For instance, when Leona Helmsley, a wealthy widow in New York, passed away, she gave nothing to her relatives but bequeathed $12 million to her dog named Trouble. The German countess Karlotta Liebenstein left an $80 million fortune to her dog Gunther III. Gail Posner, who lived in Florida, allocated an $8.3-million mansion and a $3-million trust fund for her three dogs.


In our Gospel reading today, Jesus commands us to love the way He loves us (John 15:9-17). It is a love that is unwavering, all-accepting, all-giving and all-forgiving. It is marked by compassion, understanding, and sacrifice.

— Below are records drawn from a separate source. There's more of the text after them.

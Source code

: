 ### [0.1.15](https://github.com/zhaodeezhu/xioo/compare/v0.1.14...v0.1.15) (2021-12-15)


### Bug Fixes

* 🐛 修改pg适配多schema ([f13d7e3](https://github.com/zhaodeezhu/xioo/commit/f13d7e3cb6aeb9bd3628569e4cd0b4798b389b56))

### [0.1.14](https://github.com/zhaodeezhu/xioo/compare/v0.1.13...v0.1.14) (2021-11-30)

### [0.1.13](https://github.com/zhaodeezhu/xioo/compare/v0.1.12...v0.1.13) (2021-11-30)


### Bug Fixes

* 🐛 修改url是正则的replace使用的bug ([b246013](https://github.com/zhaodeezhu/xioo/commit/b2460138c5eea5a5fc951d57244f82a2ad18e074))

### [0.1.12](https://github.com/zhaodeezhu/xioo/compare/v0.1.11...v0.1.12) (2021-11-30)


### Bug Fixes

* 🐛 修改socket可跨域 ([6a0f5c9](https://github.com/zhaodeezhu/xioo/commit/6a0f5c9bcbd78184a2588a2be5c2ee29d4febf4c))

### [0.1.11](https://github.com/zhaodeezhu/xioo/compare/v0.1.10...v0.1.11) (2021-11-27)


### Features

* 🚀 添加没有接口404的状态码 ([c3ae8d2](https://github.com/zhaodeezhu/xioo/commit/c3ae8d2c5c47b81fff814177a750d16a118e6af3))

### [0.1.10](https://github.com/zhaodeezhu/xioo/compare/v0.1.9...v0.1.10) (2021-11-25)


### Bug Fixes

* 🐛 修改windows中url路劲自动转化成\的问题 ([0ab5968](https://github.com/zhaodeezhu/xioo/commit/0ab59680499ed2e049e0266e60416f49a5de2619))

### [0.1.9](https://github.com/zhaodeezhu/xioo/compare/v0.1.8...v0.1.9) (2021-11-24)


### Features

In one word, it is unconditional. 


Are we capable of such a love? Dogs seem to excel at it more than we do. Many of us withhold our love when certain conditions are not met. 


Perhaps when Jesus gave that challenge, He did not really expect every one of us to succeed, He wanted us all to try. In doing so, we demonstrate our courage to make a leap of faith — a willingness to invest our emotions, time, and energy even without any assurance that we will get anything in return. Inspiring examples of this abound.


For instance, physicians Gil and Zaida Gamilla celebrated their 49th wedding anniversary last April 26. When I asked Zaida how they stayed together that long, she replied: “When we got married, we promised each other that no matter what our relationship has to endure, we will continue to love, honor, and cherish each other. Whatever situation life brings us into, no matter what problems or difficulties life throws at us, we will continue to love each other.” 


A friend learned unconditional love from her mother. He said: I know my mother loves me unconditionally. I have pictures when I was newly born showing that she fondled me in her arms, caressed, and embraced me. While growing up, I remember her waking up at night when I got sick. She sacrificed her career so she could fully devote her attention to me. My father loves me, too. But he does not have the singular proof of unconditional love that my mother can show — carrying me in her womb for nine months and risking her life to give birth to me.”


Loving unconditionally to the extent that we love even those who have hurt us makes us God-like. Mother Teresa once said: “Love until it hurts. If you persist in this, you’ll learn to love until it hurts no more.”